• What to work on:
Reproduce exactly the lines below from the one containing "infinitely many: utility" through the one containing "you start to", including both, and nothing else.

[[ Given information, beginning ]]

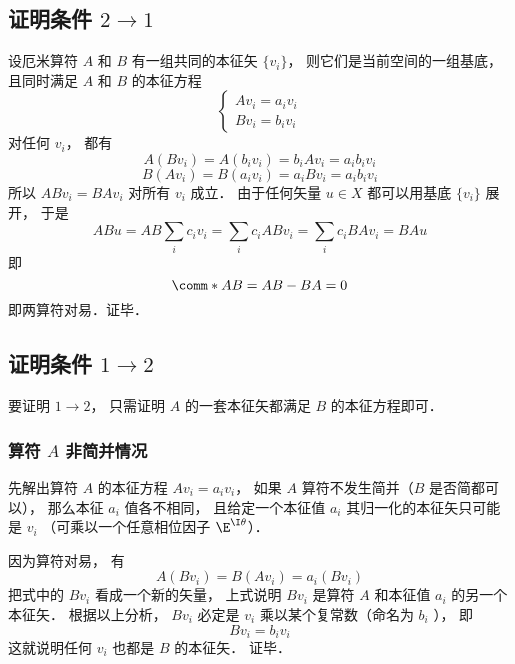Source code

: \subsection{证明条件 $2 \to 1$}
设厄米算符 $A$ 和 $B$ 有一组共同的本征矢 $\{v_i\}$， 则它们是当前空间的一组基底， 且同时满足 $A$ 和 $B$ 的本征方程
\begin{equation}
\begin{cases}
A v_i = a_i v_i\\
B v_i = b_i v_i
\end{cases}
\end{equation}
对任何 $v_i$，  都有
\begin{equation}
A (B v_i) = A (b_i v_i) = b_iA v_i = a_i b_i v_i
\end{equation}
\begin{equation}
B (A v_i) = B (a_i v_i) = a_i B v_i = a_i b_i v_i
\end{equation}
所以 $AB v_i = BA v_i$ 对所有 $v_i$ 成立． 由于任何矢量 $u \in X$ 都可以用基底 $\{v_i\}$ 展开， 于是
\begin{equation}
AB u = AB \sum_i c_i v_i = \sum_i c_i  AB v_i = \sum_i c_i BA v_i = BA u
\end{equation}
即
\begin{equation}
\comm*{A}{B} = AB - BA = 0
\end{equation}
即两算符对易．证毕．

\subsection{证明条件 $1 \to 2$}

要证明 $1 \to 2$，  只需证明 $A$ 的一套本征矢都满足 $B$ 的本征方程即可．

\subsubsection{算符 $A$ 非简并情况}

先解出算符 $A$ 的本征方程 $A v_i = a_i v_i$，  如果 $A$ 算符不发生简并（$B$ 是否简都可以）， 那么本征 $a_i$ 值各不相同， 且给定一个本征值 $a_i$ 其归一化的本征矢只可能是 $v_i$ （可乘以一个任意相位因子 $\E^{\I\theta}$）．

因为算符对易， 有
\begin{equation}
A (B v_i) = B (A v_i) = a_i (B v_i)
\end{equation}
把式中的 $B v_i$ 看成一个新的矢量， 上式说明 $B v_i$ 是算符 $A$ 和本征值 $a_i$ 的另一个本征矢． 根据以上分析， $B v_i$ 必定是 $v_i$ 乘以某个复常数（命名为 $b_i$ ）， 即
\begin{equation}
B v_i = b_i v_i
\end{equation}
这就说明任何 $v_i$ 也都是 $B$ 的本征矢． 证毕．

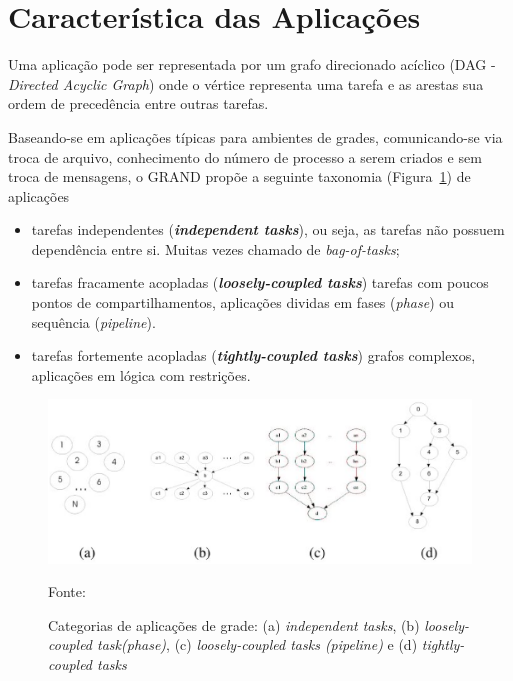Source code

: \section{Característica das Aplicações}

Uma aplicação pode ser representada por um grafo direcionado acíclico (DAG - \emph{Directed Acyclic Graph}) onde o vértice representa uma tarefa e as arestas sua ordem de precedência entre outras tarefas.

Baseando-se em aplicações típicas para ambientes de grades, comunicando-se via troca de arquivo, conhecimento do número de processo a serem criados e sem troca de mensagens, o GRAND propõe a seguinte taxonomia (Figura~\ref{fig:Taxonomia_Aplicacoes}) de aplicações \cite{Vargas2003, Vargas2005, Mangan2006}

\begin{itemize}
	\item tarefas independentes (\emph{\textbf{independent tasks}}), ou seja, as tarefas não possuem dependência entre si. Muitas vezes chamado de \emph{bag-of-tasks};
	\item tarefas fracamente acopladas (\emph{\textbf{loosely-coupled tasks}}) tarefas com poucos pontos de compartilhamentos, aplicações dividas em fases (\emph{phase}) ou sequência (\emph{pipeline}).
	\item tarefas fortemente acopladas (\emph{\textbf{tightly-coupled tasks}}) grafos complexos, aplicações em lógica com restrições.
\end{itemize}

\begin{figure}[htb]
\begin{center}
\includegraphics[scale=0.7]{./img/taxonomia.eps}
\caption{Categorias de aplicações de grade: (a) \emph{independent tasks}, (b) \emph{loosely-coupled task(phase)}, (c) \emph{loosely-coupled tasks (pipeline)} e (d) \emph{tightly-coupled tasks}}
\label{fig:Taxonomia_Aplicacoes}
Fonte: \cite{Mangan2006}
\end{center}
\end{figure}

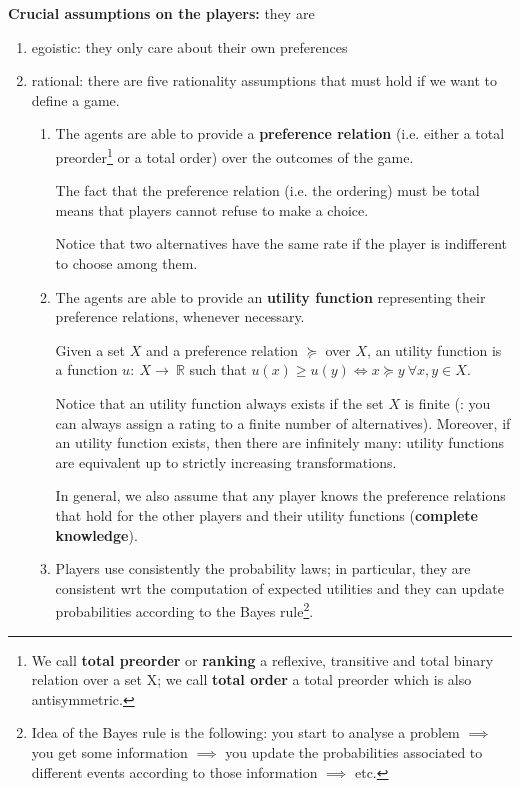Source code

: \noindent \textbf{Crucial assumptions on the players:} they are
\begin{enumerate}
	\item egoistic: they only care about their own preferences
	\item rational: there are five rationality assumptions that must hold if 
	we want to define a game.
	\begin{enumerate}
		\item The agents are able to provide a \textbf{preference relation} 
		(i.e. either a total preorder\footnote{We call \textbf{total preorder} 
		or \textbf{ranking} a reflexive, transitive and total binary relation 
		over a set X; we call \textbf{total order} a total preorder which is 
		also antisymmetric.} 
		or a total order) over the outcomes of the game.

		\noindent The fact that the preference relation (i.e. the ordering) 
		must be total means that players cannot refuse to make a choice.

		\noindent Notice that two alternatives have the same rate if the player 
		is indifferent to choose among them.

		\item The agents are able to provide an \textbf{utility function} 
		representing their preference relations, whenever necessary.

		\noindent Given a set $X$ and a preference relation $\succeq$ over $X$, 
		an utility function is a function $u:~X\rightarrow~\mathbb{R}$ 
		such that $u(x) \geq u(y) \iff x \succeq y ~\forall x,y \in X$.

		\noindent Notice that an utility function always exists if the set $X$ 
		is finite (: you can always assign a rating to a finite number of 
		alternatives). Moreover, if an utility function exists, then there are 
		infinitely many: utility functions are equivalent up to strictly 
		increasing transformations.

		\noindent In general, we also assume that any player knows the 
		preference relations that hold for the other players and their 
		utility functions (\textbf{complete knowledge}).

		\item Players use consistently the probability laws; in particular, 
		they are consistent wrt the computation of expected utilities and 
		they can update probabilities according to the Bayes 
		rule\footnote{Idea of the Bayes rule is the following: you start to 
		analyse a problem $\implies$ you get some information $\implies$ you 
		update the probabilities associated to different events according to 
		those information $\implies$ etc.}.


\end{enumerate}
\end{enumerate}
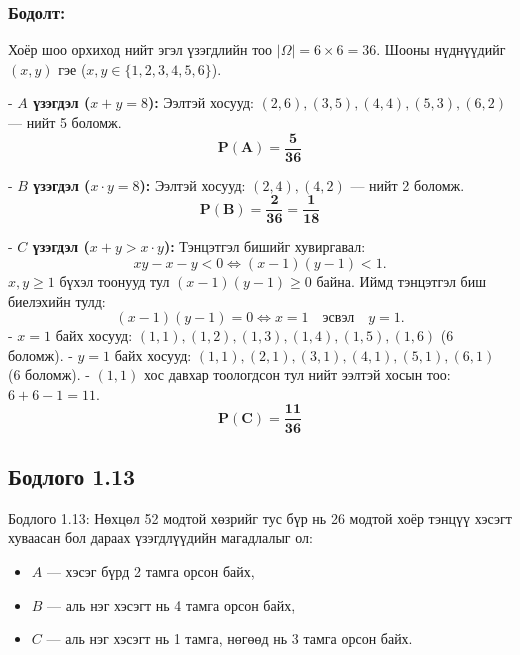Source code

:\documentclass[11pt,a4paper]{article}
\begin{document}
\subsubsection*{Бодолт:}

Хоёр шоо орхиход нийт эгэл үзэгдлийн тоо $|\Omega| = 6 \times 6 = 36$. Шооны нүднүүдийг $(x, y)$ гэе ($x, y \in \{1, 2, 3, 4, 5, 6\}$).

- 				\textbf{$A$ үзэгдэл ($x + y = 8$):}
  Ээлтэй хосууд: $(2,6), (3,5), (4,4), (5,3), (6,2)$ — нийт 5 боломж.
  \[
    \mathbf{P(A) = \frac{5}{36}}
  \]

- 				\textbf{$B$ үзэгдэл ($x \cdot y = 8$):}
  Ээлтэй хосууд: $(2,4), (4,2)$ — нийт 2 боломж.
  \[
    \mathbf{P(B) = \frac{2}{36} = \frac{1}{18}}
  \]

- 				\textbf{$C$ үзэгдэл ($x + y > x \cdot y$):}
  Тэнцэтгэл бишийг хувиргавал:
  \[
    xy - x - y < 0 \iff (x - 1)(y - 1) < 1.
  \]
  $x, y \ge 1$ бүхэл тоонууд тул $(x-1)(y-1) \ge 0$ байна. Иймд тэнцэтгэл биш биелэхийн тулд:
  \[
    (x - 1)(y - 1) = 0 \iff x = 1 \quad \text{эсвэл} \quad y = 1.
  \]
  - $x = 1$ байх хосууд: $(1,1), (1,2), (1,3), (1,4), (1,5), (1,6)$ (6 боломж).
  - $y = 1$ байх хосууд: $(1,1), (2,1), (3,1), (4,1), (5,1), (6,1)$ (6 боломж).
  - $(1,1)$ хос давхар тоологдсон тул нийт ээлтэй хосын тоо: $6 + 6 - 1 = 11$.
  \[
    \mathbf{P(C) = \frac{11}{36}}
  \]

\vspace{0.8em}

\subsection*{Бодлого 1.13}

\begin{problembox}{Бодлого 1.13: Нөхцөл}
52 модтой хөзрийг тус бүр нь 26 модтой хоёр тэнцүү хэсэгт хуваасан бол дараах үзэгдлүүдийн магадлалыг ол:
\begin{itemize}[leftmargin=1.8em, itemsep=1pt]
  \item $A$ — хэсэг бүрд 2 тамга орсон байх,
  \item $B$ — аль нэг хэсэгт нь 4 тамга орсон байх,
  \item $C$ — аль нэг хэсэгт нь 1 тамга, нөгөөд нь 3 тамга орсон байх.
\end{itemize}
\end{problembox}
\end{document}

[[ Given information, end ]]

• Answer section:
		infinitely many: utility functions are equivalent up to strictly 
		increasing transformations.

		\noindent In general, we also assume that any player knows the 
		preference relations that hold for the other players and their 
		utility functions (\textbf{complete knowledge}).

		\item Players use consistently the probability laws; in particular, 
		they are consistent wrt the computation of expected utilities and 
		they can update probabilities according to the Bayes 
		rule\footnote{Idea of the Bayes rule is the following: you start to 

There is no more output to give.